↓↓↓

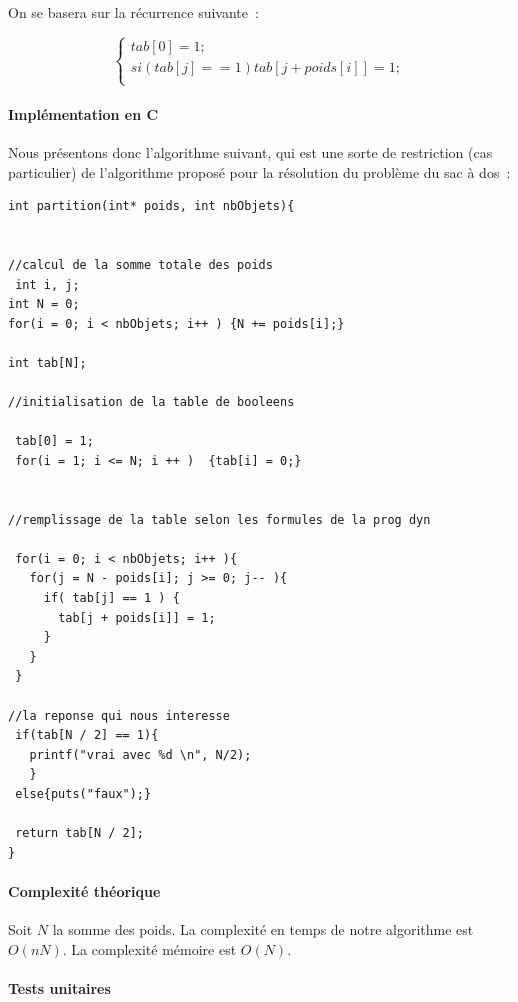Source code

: \documentclass[a4paper, 12pt]{article}
\begin{document}
On se basera sur la récurrence suivante~:

\begin{equation}
\begin{cases}
tab[0] = 1; \\
si ( tab[j] == 1 ) {
       tab[j + poids[i]] = 1;
     } \\
\end{cases}
\end{equation}

\paragraph{Implémentation en C}

Nous présentons donc l'algorithme suivant, qui est une sorte de
restriction (cas particulier) de l'algorithme proposé pour la
résolution du problème du sac à dos~:

\begin{lstlisting}
int partition(int* poids, int nbObjets){ 


//calcul de la somme totale des poids
 int i, j;
int N = 0;
for(i = 0; i < nbObjets; i++ ) {N += poids[i];}

int tab[N]; 

//initialisation de la table de booleens

 tab[0] = 1;
 for(i = 1; i <= N; i ++ )  {tab[i] = 0;}


//remplissage de la table selon les formules de la prog dyn

 for(i = 0; i < nbObjets; i++ ){
   for(j = N - poids[i]; j >= 0; j-- ){
     if( tab[j] == 1 ) {
       tab[j + poids[i]] = 1;
     }
   }
 }

//la reponse qui nous interesse
 if(tab[N / 2] == 1){ 
   printf("vrai avec %d \n", N/2);
   }
 else{puts("faux");}

 return tab[N / 2];
}

\end{lstlisting}

\paragraph{Complexité théorique}

Soit $N$ la somme des poids.
La complexité en temps de notre algorithme est $O(nN)$.
La complexité mémoire est $O(N).$

\paragraph{Tests unitaires}
\end{document}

↑↑↑

Exercise goal: Would you write out an exact copy of the entries above, with no images?

Exercise answer:
Source code

: \documentclass[a4paper, 12pt]{article}
\begin{document}
On se basera sur la récurrence suivante~:

\begin{equation}
\begin{cases}
tab[0] = 1; \\
si ( tab[j] == 1 ) {
       tab[j + poids[i]] = 1;
     } \\
\end{cases}
\end{equation}

\paragraph{Implémentation en C}

Nous présentons donc l'algorithme suivant, qui est une sorte de
restriction (cas particulier) de l'algorithme proposé pour la
résolution du problème du sac à dos~:

\begin{lstlisting}
int partition(int* poids, int nbObjets){ 


//calcul de la somme totale des poids
 int i, j;
int N = 0;
for(i = 0; i < nbObjets; i++ ) {N += poids[i];}

int tab[N]; 

//initialisation de la table de booleens

 tab[0] = 1;
 for(i = 1; i <= N; i ++ )  {tab[i] = 0;}


//remplissage de la table selon les formules de la prog dyn

 for(i = 0; i < nbObjets; i++ ){
   for(j = N - poids[i]; j >= 0; j-- ){
     if( tab[j] == 1 ) {
       tab[j + poids[i]] = 1;
     }
   }
 }

//la reponse qui nous interesse
 if(tab[N / 2] == 1){ 
   printf("vrai avec %d \n", N/2);
   }
 else{puts("faux");}

 return tab[N / 2];
}

\end{lstlisting}

\paragraph{Complexité théorique}

Soit $N$ la somme des poids.
La complexité en temps de notre algorithme est $O(nN)$.
La complexité mémoire est $O(N).$

\paragraph{Tests unitaires}
\end{document}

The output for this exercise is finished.